19 September 2011
The US Department of Energy Solar Decathlon 2011 is underway and for the first time a team from the Southern Hemisphere has designed, built and transported a house to take part in the competition.
The New Zealand: Victoria University of Wellington team and their First Light house have travelled further than any of the other 19 university teams to compete in the prestigious competition. Led by students from Victoria University of Wellington's School of Architecture, the team is made up of 25 students, supervised and supported by university staff.
New Zealand is the first country in the world to see the light each day – this inspired the name the First Light house. The design of First Light house is a modern take on the classic Kiwi vacation house called a "bach".
New Zealand's entry to the US Department of Energy Solar Decathlon, the First Light house, uses natural New Zealand materials from Kiwi companies such as recycled native timber and wool insulation. The First Light house uses less than a third of the energy of a typical New Zealand home.
Innovative technologies in the house include a hot water drying cupboard which uses almost zero electricity to dry clothes as fast as a normal clothes dryer, and a student-developed energy interface which allows the user to easily view how energy is used in the home.
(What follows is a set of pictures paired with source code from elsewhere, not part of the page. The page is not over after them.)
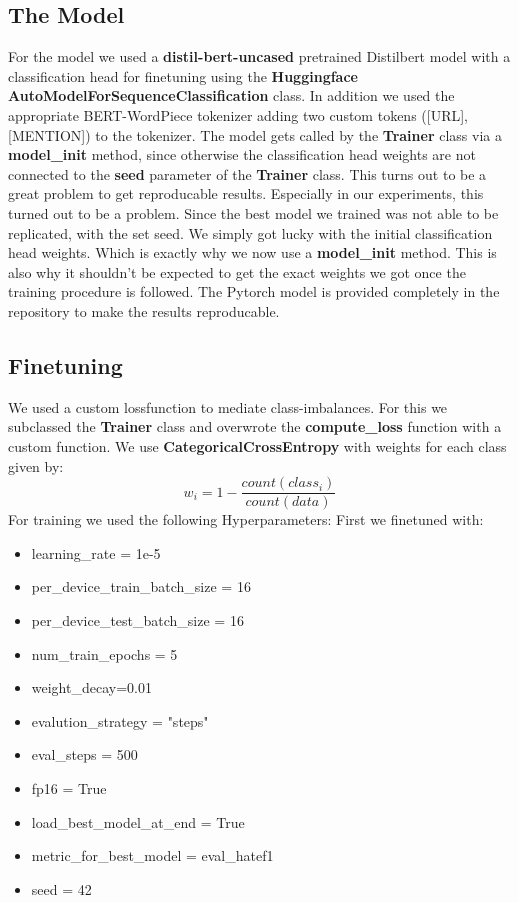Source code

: \documentclass[11pt,a4paper]{article}
\begin{document}
\subsection{The Model}
For the model we used a \textbf{distil-bert-uncased} pretrained Distilbert model with a classification head for finetuning
using the \textbf{Huggingface} \cite{Huggingface} \textbf{AutoModelForSequenceClassification} class. In addition we used the appropriate BERT-WordPiece 
tokenizer adding two custom tokens ([URL],[MENTION]) to the tokenizer.
The model gets called by the \textbf{Trainer} class via a \textbf{model\_init} method, since otherwise the classification head
weights are not connected to the \textbf{seed} parameter of the \textbf{Trainer} class.
This turns out to be a great problem to get reproducable results.
Especially in our experiments, this turned out to be a problem. 
Since the best model we trained was not able to be replicated,
with the set seed. We simply got lucky with the initial classification head weights.
Which is exactly why we now use a \textbf{model\_init} method.
This is also why it shouldn't be expected to get the exact weights we got once the training procedure is followed.
The Pytorch model is provided completely in the repository to make the results reproducable.

\subsection{Finetuning}
We used a custom lossfunction to mediate class-imbalances.
For this we subclassed the \textbf{Trainer} class and overwrote the \textbf{compute\_loss} function with a custom function.
We use \textbf{CategoricalCrossEntropy} with weights for each class given by:
$$ w_i = 1 - \frac{count(class_i)}{count(data)}$$
For training we used the following Hyperparameters:
First we finetuned with: 
\begin{itemize}
    \setlength{\itemsep}{0.5pt}
    \item learning\_rate = 1e-5
    \item per\_device\_train\_batch\_size = 16
    \item per\_device\_test\_batch\_size = 16
    \item num\_train\_epochs = 5
    \item weight\_decay=0.01
    \item evalution\_strategy = "steps"
    \item eval\_steps = 500
    \item fp16 = True
    \item load\_best\_model\_at\_end = True
    \item metric\_for\_best\_model = eval\_hatef1
    \item seed = 42
\end{itemize}
\end{document}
The central section of the house acts as a bridge between the between inside and out. This is achieved with a large skylight, decking which surrounds the house and continues through the central area. The house is compact, but flexible, with multi-functional spaces that allow the owner to change the layout to suit their lifestyle.
The design feature that sets the house apart is the attractive and functional canopy, sitting above the roof; the canopy supports the solar array while providing shade over the windows below.
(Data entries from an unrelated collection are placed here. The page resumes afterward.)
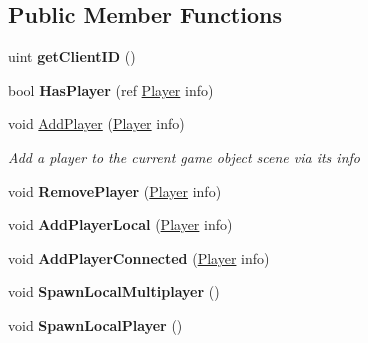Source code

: \subsection*{Public Member Functions}
\begin{DoxyCompactItemize}
\item 
\hypertarget{class_game_state_acb29bf839b1e63d24a9d2c0dad60db28}{uint {\bfseries get\-Client\-I\-D} ()}\label{class_game_state_acb29bf839b1e63d24a9d2c0dad60db28}

\item 
\hypertarget{class_game_state_a05acc40696378ba026165a2cc824acf0}{bool {\bfseries Has\-Player} (ref \hyperlink{class_game_state_1_1_player}{Player} info)}\label{class_game_state_a05acc40696378ba026165a2cc824acf0}

\item 
void \hyperlink{class_game_state_a4c4e32237639764263332c7c236974d1}{Add\-Player} (\hyperlink{class_game_state_1_1_player}{Player} info)
\begin{DoxyCompactList}\small\item\em Add a player to the current game object scene via its info \end{DoxyCompactList}\item 
\hypertarget{class_game_state_ae8d21ce826daada0dabeadd11c6eb233}{void {\bfseries Remove\-Player} (\hyperlink{class_game_state_1_1_player}{Player} info)}\label{class_game_state_ae8d21ce826daada0dabeadd11c6eb233}

\item 
\hypertarget{class_game_state_a1e3c3340e55693af1c8326879a81f1c4}{void {\bfseries Add\-Player\-Local} (\hyperlink{class_game_state_1_1_player}{Player} info)}\label{class_game_state_a1e3c3340e55693af1c8326879a81f1c4}

\item 
\hypertarget{class_game_state_a2e6cdef311e93ec46d07206d621f6837}{void {\bfseries Add\-Player\-Connected} (\hyperlink{class_game_state_1_1_player}{Player} info)}\label{class_game_state_a2e6cdef311e93ec46d07206d621f6837}

\item 
\hypertarget{class_game_state_a61e4817740bd283ce4a6ea44e0d0f00a}{void {\bfseries Spawn\-Local\-Multiplayer} ()}\label{class_game_state_a61e4817740bd283ce4a6ea44e0d0f00a}

\item 
\hypertarget{class_game_state_a82b88c45043a403441d3eef1e0b72266}{void {\bfseries Spawn\-Local\-Player} ()}\label{class_game_state_a82b88c45043a403441d3eef1e0b72266}


\end{DoxyCompactItemize}
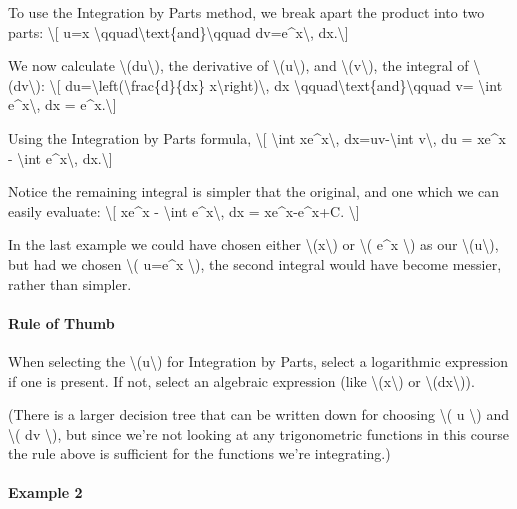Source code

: To use the Integration by Parts method, we break apart the product into
two parts: \textbackslash{}{[} u=x
\textbackslash{}qquad\textbackslash{}text\{and\}\textbackslash{}qquad
dv=e\^{}x\textbackslash{}, dx.\textbackslash{}{]}

We now calculate \textbackslash{}(du\textbackslash{}), the derivative of
\textbackslash{}(u\textbackslash{}), and
\textbackslash{}(v\textbackslash{}), the integral of
\textbackslash{}(dv\textbackslash{}): \textbackslash{}{[}
du=\textbackslash{}left(\textbackslash{}frac\{d\}\{dx\}
x\textbackslash{}right)\textbackslash{}, dx
\textbackslash{}qquad\textbackslash{}text\{and\}\textbackslash{}qquad v=
\textbackslash{}int e\^{}x\textbackslash{}, dx =
e\^{}x.\textbackslash{}{]}

Using the Integration by Parts formula, \textbackslash{}{[}
\textbackslash{}int xe\^{}x\textbackslash{}, dx=uv-\textbackslash{}int
v\textbackslash{}, du = xe\^{}x - \textbackslash{}int
e\^{}x\textbackslash{}, dx.\textbackslash{}{]}

Notice the remaining integral is simpler that the original, and one
which we can easily evaluate: \textbackslash{}{[} xe\^{}x -
\textbackslash{}int e\^{}x\textbackslash{}, dx = xe\^{}x-e\^{}x+C.
\textbackslash{}{]}

In the last example we could have chosen either
\textbackslash{}(x\textbackslash{}) or \textbackslash{}( e\^{}x
\textbackslash{}) as our \textbackslash{}(u\textbackslash{}), but had we
chosen \textbackslash{}( u=e\^{}x \textbackslash{}), the second integral
would have become messier, rather than simpler.

\hypertarget{rule-of-thumb}{%
\paragraph{Rule of Thumb}\label{rule-of-thumb}}

When selecting the \textbackslash{}(u\textbackslash{}) for Integration
by Parts, select a logarithmic expression if one is present. If not,
select an algebraic expression (like \textbackslash{}(x\textbackslash{})
or \textbackslash{}(dx\textbackslash{})).

(There is a larger decision tree that can be written down for choosing
\textbackslash{}( u \textbackslash{}) and \textbackslash{}( dv
\textbackslash{}), but since we're not looking at any trigonometric
functions in this course the rule above is sufficient for the functions
we're integrating.)

\hypertarget{example-2}{%
\paragraph{Example 2}\label{example-2}}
The modular house design was a practical solution for the month long trip by road and sea from New Zealand to Washington DC. This required a house that could be transported safely and assembled quickly on site by crane.
The team began assembling their house at 11 p.m. the 13th of September and have been working around the clock to assemble their house in a total of us six and a half days. The Solar Decathlon homes will be open to the public on the National Mall's West Potomac Park from September 23rd to October 2nd.
The Solar Decathlon challenges 20 university teams to design, build and operate attractive, affordable, net zero energy houses, powered entirely from solar energy.